*TASK REQUIREMENTS*
Only the lines from the opening of the material through the line bearing "variability and a" should be reproduced, exactly and without pictures.

*SUPPLIED MATERIAL*
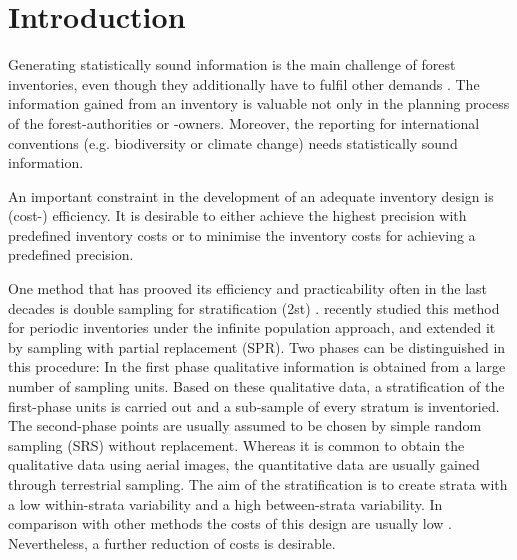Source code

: 
\section{Introduction}
\label{sec:introduction}
Generating statistically sound information is the main challenge of forest inventories, even though they additionally have to fulfil other demands \citep{Lund_1998}. The information gained from an inventory is valuable not only in the planning process of the forest-authorities or -owners. Moreover, the reporting for international conventions (e.g. biodiversity or climate change) needs statistically sound information. 

An important constraint in the development of an adequate inventory design is (cost-) efficiency. It is desirable to either achieve the highest precision with predefined inventory costs or to minimise the inventory costs for achieving a predefined precision.

One method that has prooved its efficiency and practicability often in the last decades is double sampling for stratification (2st) \citep{Cochran_1977, Vries_1986, Schreuder_1993, Koehl_1994, Saerndal_2003, Gregoire_2008, Mandallaz_2008}. \citet{Saborowski_2010} recently studied this method for periodic inventories under the infinite population approach, and \citet{Scott_1994} extended it by sampling with partial replacement (SPR). Two phases can be distinguished in this procedure: In the first phase qualitative information is obtained from a large number of sampling units. Based on these qualitative data, a stratification of the first-phase units is carried out and a sub-sample of every stratum is inventoried. The second-phase points are usually assumed to be chosen by simple random sampling (SRS) without replacement. Whereas it is common to obtain the qualitative data using aerial images, the quantitative data are usually gained through terrestrial sampling. The aim of the stratification is to create 
strata with a low 
within-strata 
variability and a high between-strata variability. In comparison with other methods the costs of this design are usually low \citep{Brassel_2001,Saborowski_2010}. Nevertheless, a further reduction of costs is desirable.

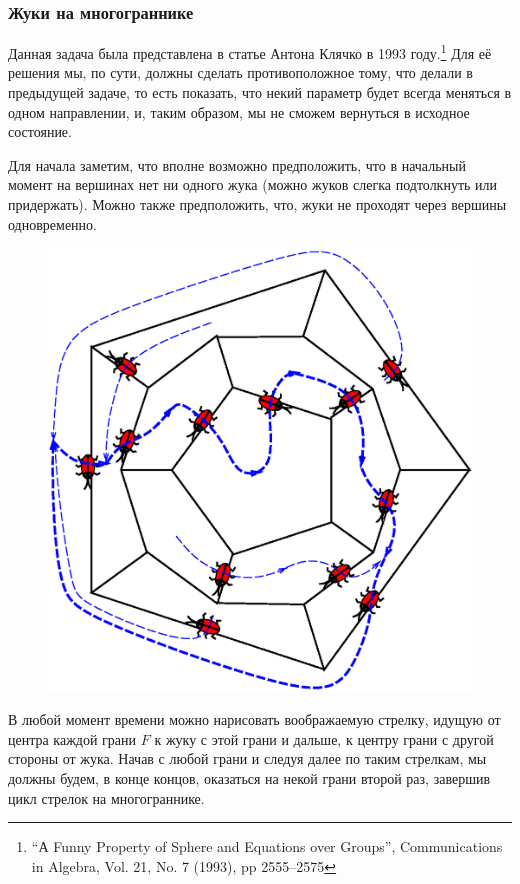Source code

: \subsubsection*{Жуки на многограннике}%

Данная задача была представлена в статье Антона Клячко в 1993 году.\footnote{“А Funny Property of Sphere and Equations over Groups”, Communications in Algebra, Vol. 21, No. 7 (1993), pp 2555--2575} 
Для её решения мы, по сути, должны сделать противоположное тому, что делали в предыдущей задаче, то есть показать, что некий параметр будет всегда меняться в одном направлении, и, таким образом, мы не сможем вернуться в исходное состояние.

\medskip

Для начала заметим, что вполне возможно предположить, что в начальный момент на вершинах нет ни одного жука (можно жуков слегка подтолкнуть или придержать).
Можно также предположить, что, жуки не проходят через вершины одновременно.

\begin{figure}[h!]
\centering
\includegraphics[scale=0.5]{Figs/Algorithms/dodec}
\end{figure}

В любой момент времени можно нарисовать воображаемую стрелку, идущую от центра каждой грани $F$ к жуку с этой грани и дальше, к центру грани с другой стороны от жука.
Начав с любой грани и следуя далее по таким стрелкам, мы должны будем, в конце концов, оказаться на некой грани второй раз, завершив цикл стрелок на многограннике.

*RESULT OF THE TASK*
Source code

: 
\section{Introduction}
\label{sec:introduction}
Generating statistically sound information is the main challenge of forest inventories, even though they additionally have to fulfil other demands \citep{Lund_1998}. The information gained from an inventory is valuable not only in the planning process of the forest-authorities or -owners. Moreover, the reporting for international conventions (e.g. biodiversity or climate change) needs statistically sound information. 

An important constraint in the development of an adequate inventory design is (cost-) efficiency. It is desirable to either achieve the highest precision with predefined inventory costs or to minimise the inventory costs for achieving a predefined precision.

One method that has prooved its efficiency and practicability often in the last decades is double sampling for stratification (2st) \citep{Cochran_1977, Vries_1986, Schreuder_1993, Koehl_1994, Saerndal_2003, Gregoire_2008, Mandallaz_2008}. \citet{Saborowski_2010} recently studied this method for periodic inventories under the infinite population approach, and \citet{Scott_1994} extended it by sampling with partial replacement (SPR). Two phases can be distinguished in this procedure: In the first phase qualitative information is obtained from a large number of sampling units. Based on these qualitative data, a stratification of the first-phase units is carried out and a sub-sample of every stratum is inventoried. The second-phase points are usually assumed to be chosen by simple random sampling (SRS) without replacement. Whereas it is common to obtain the qualitative data using aerial images, the quantitative data are usually gained through terrestrial sampling. The aim of the stratification is to create 
strata with a low 
within-strata 
variability and a high between-strata variability. In comparison with other methods the costs of this design are usually low \citep{Brassel_2001,Saborowski_2010}. Nevertheless, a further reduction of costs is desirable.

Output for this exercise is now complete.